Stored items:
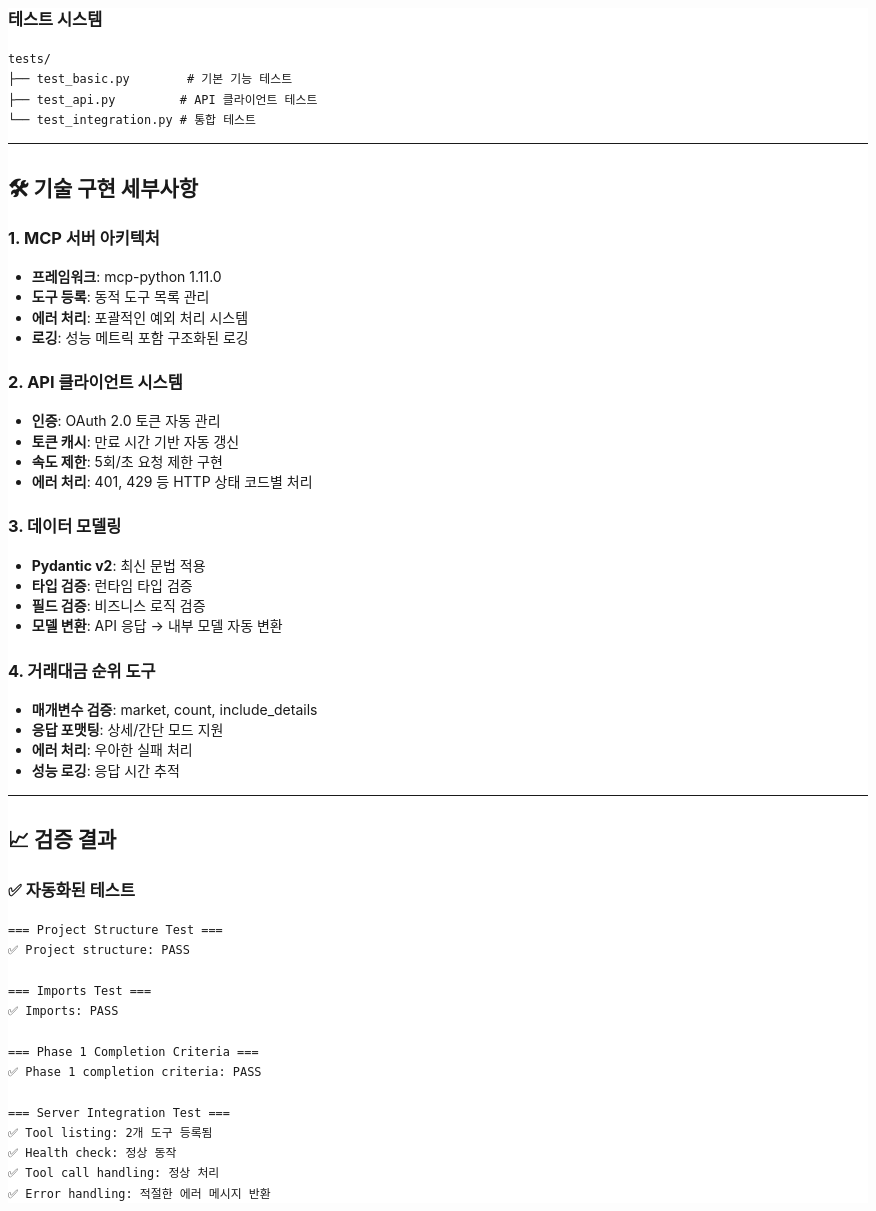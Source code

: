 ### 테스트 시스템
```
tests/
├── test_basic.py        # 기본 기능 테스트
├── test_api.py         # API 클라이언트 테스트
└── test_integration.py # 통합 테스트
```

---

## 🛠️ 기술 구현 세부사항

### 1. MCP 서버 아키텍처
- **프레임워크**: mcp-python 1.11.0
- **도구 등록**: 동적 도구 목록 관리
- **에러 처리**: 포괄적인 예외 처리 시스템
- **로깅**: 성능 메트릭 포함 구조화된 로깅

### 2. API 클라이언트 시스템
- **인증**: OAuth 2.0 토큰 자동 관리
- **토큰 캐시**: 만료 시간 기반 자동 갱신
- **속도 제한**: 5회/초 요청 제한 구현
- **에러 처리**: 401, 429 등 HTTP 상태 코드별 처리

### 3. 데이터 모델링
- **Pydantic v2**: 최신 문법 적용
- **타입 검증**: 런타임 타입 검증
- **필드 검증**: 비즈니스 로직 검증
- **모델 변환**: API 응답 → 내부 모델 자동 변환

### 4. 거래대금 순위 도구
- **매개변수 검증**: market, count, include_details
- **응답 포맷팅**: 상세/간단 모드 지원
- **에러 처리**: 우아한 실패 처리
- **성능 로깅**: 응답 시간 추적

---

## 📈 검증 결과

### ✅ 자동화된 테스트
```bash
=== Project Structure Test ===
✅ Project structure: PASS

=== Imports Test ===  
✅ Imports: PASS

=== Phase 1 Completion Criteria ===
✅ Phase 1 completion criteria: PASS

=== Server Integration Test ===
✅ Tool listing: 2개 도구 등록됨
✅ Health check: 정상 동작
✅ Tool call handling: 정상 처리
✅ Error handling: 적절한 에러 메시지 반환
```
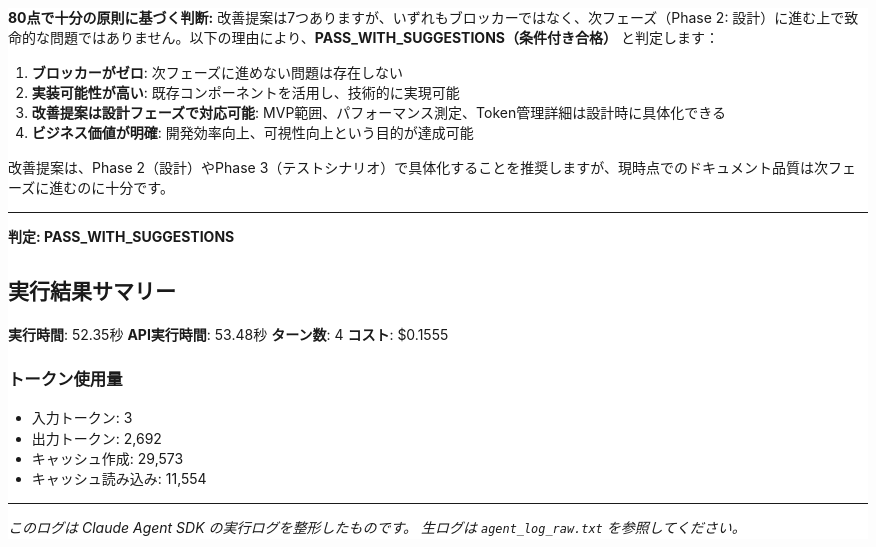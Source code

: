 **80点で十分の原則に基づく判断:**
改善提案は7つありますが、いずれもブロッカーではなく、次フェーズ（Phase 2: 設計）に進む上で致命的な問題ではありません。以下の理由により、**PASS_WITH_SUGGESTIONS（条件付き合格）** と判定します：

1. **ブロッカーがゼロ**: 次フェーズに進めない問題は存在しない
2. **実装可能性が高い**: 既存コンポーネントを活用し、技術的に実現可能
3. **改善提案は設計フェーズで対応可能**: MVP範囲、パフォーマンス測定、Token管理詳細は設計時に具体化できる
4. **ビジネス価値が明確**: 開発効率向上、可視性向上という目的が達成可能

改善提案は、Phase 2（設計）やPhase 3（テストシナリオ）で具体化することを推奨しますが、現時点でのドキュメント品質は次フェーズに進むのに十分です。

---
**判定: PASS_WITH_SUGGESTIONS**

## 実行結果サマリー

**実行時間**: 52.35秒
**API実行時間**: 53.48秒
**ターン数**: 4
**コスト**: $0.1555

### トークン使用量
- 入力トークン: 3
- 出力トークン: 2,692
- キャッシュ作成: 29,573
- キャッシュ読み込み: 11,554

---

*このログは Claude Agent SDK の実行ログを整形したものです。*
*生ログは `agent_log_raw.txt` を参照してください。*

_EXERCISE GOAL_
Look through the entries above and copy each line that has "클라이언트" in it.

_EXERCISE RESULT_
├── test_api.py         # API 클라이언트 테스트
### 2. API 클라이언트 시스템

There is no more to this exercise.